• What to work on: When you reach the line with "- [x] A entrega" in the data below, begin printing lines exactly, and stop once the line with "do quadro Kanban" has been printed.

*** Data to process Section Begins ***

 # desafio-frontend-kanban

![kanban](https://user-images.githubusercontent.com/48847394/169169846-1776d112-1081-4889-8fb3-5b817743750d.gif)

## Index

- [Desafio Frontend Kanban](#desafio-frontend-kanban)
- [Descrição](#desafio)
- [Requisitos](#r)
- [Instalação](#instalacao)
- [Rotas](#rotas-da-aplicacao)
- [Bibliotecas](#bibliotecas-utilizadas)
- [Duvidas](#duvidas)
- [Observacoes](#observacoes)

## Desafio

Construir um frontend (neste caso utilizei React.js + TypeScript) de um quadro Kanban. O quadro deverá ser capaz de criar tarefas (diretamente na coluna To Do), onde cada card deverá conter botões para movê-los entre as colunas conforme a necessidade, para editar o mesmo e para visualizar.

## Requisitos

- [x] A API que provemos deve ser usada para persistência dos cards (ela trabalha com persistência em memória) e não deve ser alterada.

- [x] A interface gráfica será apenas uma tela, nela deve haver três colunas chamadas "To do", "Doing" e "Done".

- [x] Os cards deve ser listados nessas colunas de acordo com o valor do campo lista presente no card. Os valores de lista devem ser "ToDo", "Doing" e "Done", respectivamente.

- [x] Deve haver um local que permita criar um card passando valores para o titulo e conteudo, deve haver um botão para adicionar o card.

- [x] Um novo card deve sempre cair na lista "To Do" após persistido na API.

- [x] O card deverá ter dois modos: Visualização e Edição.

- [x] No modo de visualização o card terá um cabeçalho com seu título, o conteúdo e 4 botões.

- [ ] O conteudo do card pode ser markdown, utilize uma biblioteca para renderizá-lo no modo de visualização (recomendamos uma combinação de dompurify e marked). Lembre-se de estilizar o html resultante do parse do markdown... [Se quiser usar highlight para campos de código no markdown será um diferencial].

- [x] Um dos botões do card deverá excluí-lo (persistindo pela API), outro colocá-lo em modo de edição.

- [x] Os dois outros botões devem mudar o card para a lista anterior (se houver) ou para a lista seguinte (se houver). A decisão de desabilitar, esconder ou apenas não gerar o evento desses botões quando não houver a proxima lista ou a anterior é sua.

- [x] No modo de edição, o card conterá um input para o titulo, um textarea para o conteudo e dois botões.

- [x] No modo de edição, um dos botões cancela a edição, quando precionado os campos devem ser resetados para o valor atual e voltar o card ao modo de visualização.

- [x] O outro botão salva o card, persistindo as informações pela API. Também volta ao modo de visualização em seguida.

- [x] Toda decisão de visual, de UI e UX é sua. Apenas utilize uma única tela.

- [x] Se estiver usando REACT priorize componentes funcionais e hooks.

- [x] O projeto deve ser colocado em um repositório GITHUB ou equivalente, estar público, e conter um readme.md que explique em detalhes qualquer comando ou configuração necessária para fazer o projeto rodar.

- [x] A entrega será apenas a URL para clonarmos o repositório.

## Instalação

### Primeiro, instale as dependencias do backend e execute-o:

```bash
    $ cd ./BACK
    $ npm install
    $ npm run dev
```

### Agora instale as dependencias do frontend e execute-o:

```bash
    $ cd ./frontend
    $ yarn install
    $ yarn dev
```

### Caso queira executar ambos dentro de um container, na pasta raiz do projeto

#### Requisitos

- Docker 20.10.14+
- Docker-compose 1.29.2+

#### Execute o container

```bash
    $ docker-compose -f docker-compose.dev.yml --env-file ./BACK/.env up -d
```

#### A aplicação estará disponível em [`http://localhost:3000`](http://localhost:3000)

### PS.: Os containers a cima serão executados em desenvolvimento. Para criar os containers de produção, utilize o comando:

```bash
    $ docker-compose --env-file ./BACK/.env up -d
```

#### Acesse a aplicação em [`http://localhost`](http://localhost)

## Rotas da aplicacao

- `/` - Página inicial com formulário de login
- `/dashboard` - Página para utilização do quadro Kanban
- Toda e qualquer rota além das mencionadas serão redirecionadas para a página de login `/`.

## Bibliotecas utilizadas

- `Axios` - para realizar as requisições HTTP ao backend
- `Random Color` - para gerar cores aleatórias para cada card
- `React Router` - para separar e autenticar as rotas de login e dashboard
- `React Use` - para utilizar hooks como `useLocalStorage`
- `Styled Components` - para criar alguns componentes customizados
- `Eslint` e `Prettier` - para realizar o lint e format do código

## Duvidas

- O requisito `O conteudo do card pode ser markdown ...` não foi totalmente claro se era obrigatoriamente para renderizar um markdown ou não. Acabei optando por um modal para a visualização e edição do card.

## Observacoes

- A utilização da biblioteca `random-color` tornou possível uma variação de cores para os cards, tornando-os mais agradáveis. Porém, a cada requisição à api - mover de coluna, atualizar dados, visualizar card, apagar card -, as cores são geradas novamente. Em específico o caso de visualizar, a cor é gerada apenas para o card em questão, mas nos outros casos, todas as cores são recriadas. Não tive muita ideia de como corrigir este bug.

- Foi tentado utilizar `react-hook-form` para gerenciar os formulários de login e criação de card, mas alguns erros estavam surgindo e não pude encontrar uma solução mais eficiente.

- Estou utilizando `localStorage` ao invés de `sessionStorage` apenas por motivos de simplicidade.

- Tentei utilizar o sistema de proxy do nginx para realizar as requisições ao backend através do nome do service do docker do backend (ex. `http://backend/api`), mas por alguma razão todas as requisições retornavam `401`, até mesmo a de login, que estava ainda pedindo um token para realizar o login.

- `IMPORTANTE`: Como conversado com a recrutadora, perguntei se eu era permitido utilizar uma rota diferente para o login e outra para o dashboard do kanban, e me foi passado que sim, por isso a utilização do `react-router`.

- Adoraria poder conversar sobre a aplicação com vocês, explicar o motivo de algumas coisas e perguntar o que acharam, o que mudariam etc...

*** Data to process Section Ends ***

• Response area:
- [x] A entrega será apenas a URL para clonarmos o repositório.

## Instalação

### Primeiro, instale as dependencias do backend e execute-o:

```bash
    $ cd ./BACK
    $ npm install
    $ npm run dev
```

### Agora instale as dependencias do frontend e execute-o:

```bash
    $ cd ./frontend
    $ yarn install
    $ yarn dev
```

### Caso queira executar ambos dentro de um container, na pasta raiz do projeto

#### Requisitos

- Docker 20.10.14+
- Docker-compose 1.29.2+

#### Execute o container

```bash
    $ docker-compose -f docker-compose.dev.yml --env-file ./BACK/.env up -d
```

#### A aplicação estará disponível em [`http://localhost:3000`](http://localhost:3000)

### PS.: Os containers a cima serão executados em desenvolvimento. Para criar os containers de produção, utilize o comando:

```bash
    $ docker-compose --env-file ./BACK/.env up -d
```

#### Acesse a aplicação em [`http://localhost`](http://localhost)

## Rotas da aplicacao

- `/` - Página inicial com formulário de login
- `/dashboard` - Página para utilização do quadro Kanban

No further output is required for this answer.